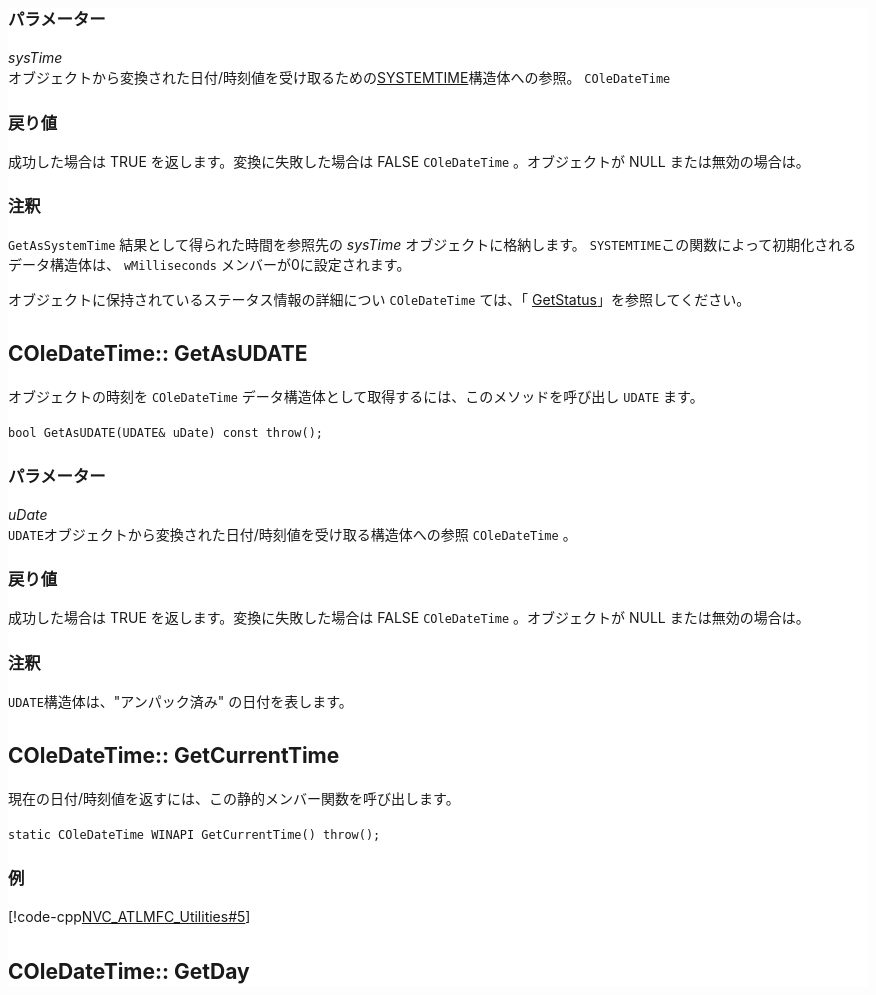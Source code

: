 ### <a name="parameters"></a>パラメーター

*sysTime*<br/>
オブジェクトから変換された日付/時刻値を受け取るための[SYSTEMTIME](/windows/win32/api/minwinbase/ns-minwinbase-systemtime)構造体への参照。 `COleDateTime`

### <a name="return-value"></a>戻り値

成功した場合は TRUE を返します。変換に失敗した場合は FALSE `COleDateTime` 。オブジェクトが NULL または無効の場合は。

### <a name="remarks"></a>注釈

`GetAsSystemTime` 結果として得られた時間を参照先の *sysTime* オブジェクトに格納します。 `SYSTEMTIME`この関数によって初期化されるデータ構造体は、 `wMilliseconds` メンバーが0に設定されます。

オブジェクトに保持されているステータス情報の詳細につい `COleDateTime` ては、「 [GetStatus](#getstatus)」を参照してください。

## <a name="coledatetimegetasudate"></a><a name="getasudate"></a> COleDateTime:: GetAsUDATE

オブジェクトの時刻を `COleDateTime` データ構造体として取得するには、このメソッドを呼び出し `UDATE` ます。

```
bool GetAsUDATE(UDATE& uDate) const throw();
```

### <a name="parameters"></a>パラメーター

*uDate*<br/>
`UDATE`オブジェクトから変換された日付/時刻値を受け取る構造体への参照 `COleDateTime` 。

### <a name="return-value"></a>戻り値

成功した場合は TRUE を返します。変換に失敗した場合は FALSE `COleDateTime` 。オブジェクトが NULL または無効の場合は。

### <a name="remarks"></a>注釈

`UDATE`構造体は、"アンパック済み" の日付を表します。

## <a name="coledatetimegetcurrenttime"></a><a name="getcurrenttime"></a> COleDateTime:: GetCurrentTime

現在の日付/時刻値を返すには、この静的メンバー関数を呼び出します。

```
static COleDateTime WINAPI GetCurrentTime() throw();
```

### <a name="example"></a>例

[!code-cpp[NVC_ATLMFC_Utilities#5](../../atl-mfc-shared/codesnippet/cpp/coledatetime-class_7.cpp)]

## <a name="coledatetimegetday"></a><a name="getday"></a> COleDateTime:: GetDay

────

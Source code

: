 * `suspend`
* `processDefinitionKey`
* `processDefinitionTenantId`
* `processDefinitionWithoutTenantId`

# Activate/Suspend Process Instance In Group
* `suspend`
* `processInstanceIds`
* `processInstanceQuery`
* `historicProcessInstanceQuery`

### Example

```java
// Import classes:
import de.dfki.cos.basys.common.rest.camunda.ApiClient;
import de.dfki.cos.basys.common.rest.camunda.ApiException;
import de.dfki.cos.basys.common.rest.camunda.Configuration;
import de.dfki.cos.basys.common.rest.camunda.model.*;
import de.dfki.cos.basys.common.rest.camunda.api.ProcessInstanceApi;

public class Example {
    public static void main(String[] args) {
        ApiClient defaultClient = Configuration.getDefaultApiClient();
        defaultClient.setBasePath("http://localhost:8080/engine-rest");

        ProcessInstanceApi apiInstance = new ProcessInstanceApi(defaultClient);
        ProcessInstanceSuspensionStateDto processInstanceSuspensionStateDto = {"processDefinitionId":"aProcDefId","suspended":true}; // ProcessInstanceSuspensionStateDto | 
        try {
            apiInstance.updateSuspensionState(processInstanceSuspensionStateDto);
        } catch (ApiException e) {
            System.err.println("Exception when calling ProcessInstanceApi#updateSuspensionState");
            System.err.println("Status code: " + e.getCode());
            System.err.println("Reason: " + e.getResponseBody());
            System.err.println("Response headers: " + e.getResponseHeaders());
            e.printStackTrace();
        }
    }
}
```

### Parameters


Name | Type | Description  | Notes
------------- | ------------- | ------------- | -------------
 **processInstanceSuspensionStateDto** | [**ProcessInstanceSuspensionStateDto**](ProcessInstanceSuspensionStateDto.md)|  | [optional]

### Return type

────

> **Task**
All lines that contain the word "println" must be copied from the records above.

> **Result of this exercise**
            System.err.println("Exception when calling ProcessInstanceApi#updateSuspensionState");
            System.err.println("Status code: " + e.getCode());
            System.err.println("Reason: " + e.getResponseBody());
            System.err.println("Response headers: " + e.getResponseHeaders());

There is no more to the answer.